- _The data_

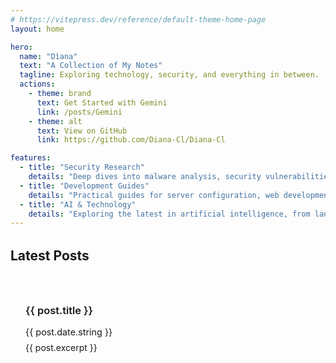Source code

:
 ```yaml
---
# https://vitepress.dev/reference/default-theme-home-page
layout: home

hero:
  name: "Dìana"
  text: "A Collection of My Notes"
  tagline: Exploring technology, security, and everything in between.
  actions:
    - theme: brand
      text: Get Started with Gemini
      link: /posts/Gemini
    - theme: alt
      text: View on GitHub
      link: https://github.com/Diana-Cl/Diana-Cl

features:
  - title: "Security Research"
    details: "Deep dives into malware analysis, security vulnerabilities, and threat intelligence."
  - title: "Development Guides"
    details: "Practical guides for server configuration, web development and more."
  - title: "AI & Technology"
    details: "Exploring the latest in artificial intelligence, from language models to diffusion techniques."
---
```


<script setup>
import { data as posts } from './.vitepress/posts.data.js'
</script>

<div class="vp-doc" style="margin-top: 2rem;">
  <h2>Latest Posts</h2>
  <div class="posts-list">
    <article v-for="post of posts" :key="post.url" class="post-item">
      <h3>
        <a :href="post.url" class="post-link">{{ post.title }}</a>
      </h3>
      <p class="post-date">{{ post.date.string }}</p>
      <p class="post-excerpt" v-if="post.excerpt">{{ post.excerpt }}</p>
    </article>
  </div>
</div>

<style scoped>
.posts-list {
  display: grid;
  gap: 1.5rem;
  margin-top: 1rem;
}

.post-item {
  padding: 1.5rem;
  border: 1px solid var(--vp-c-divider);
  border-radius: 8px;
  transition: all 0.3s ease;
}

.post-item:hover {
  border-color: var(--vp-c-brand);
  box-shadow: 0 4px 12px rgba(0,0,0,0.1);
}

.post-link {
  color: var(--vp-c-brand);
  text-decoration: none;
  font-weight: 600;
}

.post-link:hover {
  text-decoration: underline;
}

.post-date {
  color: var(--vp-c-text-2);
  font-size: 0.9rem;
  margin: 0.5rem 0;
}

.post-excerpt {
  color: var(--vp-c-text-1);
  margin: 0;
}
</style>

* * *

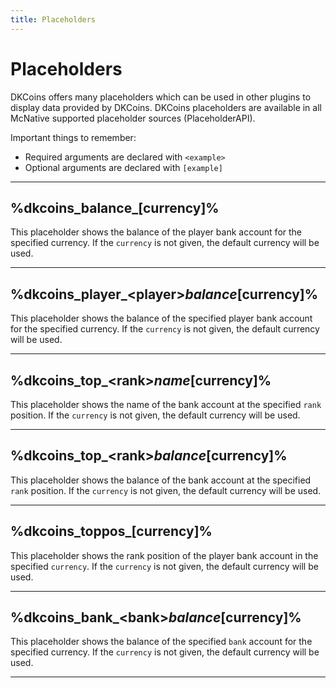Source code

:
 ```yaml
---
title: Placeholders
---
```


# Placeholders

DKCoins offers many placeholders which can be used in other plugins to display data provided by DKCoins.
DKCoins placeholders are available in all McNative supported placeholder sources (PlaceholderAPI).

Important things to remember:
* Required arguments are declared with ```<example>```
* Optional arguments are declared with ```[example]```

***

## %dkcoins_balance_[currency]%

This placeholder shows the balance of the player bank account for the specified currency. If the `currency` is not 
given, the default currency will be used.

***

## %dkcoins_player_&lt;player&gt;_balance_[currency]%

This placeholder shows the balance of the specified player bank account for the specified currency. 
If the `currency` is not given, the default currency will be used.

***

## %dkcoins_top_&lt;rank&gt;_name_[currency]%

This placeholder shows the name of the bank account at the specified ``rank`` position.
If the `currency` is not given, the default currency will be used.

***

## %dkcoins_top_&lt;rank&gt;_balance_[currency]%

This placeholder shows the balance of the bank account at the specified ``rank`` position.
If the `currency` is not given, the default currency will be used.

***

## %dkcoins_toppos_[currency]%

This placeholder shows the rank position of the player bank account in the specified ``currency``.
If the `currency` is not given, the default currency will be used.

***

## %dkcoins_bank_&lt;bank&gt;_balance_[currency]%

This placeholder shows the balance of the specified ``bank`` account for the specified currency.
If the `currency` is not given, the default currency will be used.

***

* * *

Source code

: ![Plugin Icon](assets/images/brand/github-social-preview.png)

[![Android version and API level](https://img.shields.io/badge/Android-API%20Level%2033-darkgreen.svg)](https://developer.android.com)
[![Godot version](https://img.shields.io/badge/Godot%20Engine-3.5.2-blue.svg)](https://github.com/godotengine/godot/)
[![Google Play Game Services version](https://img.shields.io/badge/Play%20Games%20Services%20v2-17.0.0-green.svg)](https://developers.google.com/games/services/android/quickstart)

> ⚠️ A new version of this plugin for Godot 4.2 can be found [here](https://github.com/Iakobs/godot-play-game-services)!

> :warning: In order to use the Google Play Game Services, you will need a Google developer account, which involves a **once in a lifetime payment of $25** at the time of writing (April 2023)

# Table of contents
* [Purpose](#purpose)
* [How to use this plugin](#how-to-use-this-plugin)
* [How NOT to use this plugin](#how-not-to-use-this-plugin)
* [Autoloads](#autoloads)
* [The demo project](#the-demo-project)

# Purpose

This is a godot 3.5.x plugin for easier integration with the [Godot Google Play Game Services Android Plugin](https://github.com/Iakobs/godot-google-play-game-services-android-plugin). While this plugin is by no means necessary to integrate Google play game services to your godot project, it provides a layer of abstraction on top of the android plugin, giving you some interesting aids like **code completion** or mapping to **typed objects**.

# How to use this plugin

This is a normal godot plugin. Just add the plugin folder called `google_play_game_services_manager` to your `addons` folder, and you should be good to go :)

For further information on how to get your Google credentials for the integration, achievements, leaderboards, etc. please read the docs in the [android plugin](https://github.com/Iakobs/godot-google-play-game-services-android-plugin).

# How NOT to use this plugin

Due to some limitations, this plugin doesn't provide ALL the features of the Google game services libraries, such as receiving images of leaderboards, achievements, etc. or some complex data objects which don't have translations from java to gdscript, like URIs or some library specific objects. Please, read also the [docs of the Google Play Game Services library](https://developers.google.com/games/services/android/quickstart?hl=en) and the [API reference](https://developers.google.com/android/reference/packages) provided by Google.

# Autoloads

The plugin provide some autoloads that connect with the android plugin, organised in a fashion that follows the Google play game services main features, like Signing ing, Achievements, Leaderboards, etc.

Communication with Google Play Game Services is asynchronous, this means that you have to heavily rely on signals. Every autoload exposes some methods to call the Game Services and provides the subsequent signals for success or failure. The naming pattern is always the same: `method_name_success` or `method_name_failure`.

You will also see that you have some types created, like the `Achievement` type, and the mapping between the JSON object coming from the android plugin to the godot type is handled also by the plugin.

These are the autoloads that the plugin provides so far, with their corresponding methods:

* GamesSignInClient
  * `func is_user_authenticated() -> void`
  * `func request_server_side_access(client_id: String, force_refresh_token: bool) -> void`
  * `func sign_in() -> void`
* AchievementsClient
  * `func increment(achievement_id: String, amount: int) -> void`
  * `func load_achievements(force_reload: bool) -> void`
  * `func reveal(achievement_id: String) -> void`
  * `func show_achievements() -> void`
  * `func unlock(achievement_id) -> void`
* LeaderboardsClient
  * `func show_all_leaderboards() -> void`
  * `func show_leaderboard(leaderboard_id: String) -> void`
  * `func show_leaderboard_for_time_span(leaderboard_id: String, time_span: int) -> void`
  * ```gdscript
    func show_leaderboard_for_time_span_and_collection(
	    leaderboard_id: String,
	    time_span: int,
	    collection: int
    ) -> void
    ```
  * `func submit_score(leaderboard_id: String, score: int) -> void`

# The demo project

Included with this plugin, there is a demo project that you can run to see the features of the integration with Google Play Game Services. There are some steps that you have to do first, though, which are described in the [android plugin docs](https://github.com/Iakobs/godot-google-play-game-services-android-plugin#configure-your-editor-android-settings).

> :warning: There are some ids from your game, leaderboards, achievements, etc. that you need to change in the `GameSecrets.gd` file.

- _Task directions_
Please return every line of the material above that includes "item".

- _Response_
    <article v-for="post of posts" :key="post.url" class="post-item">
.post-item {
.post-item:hover {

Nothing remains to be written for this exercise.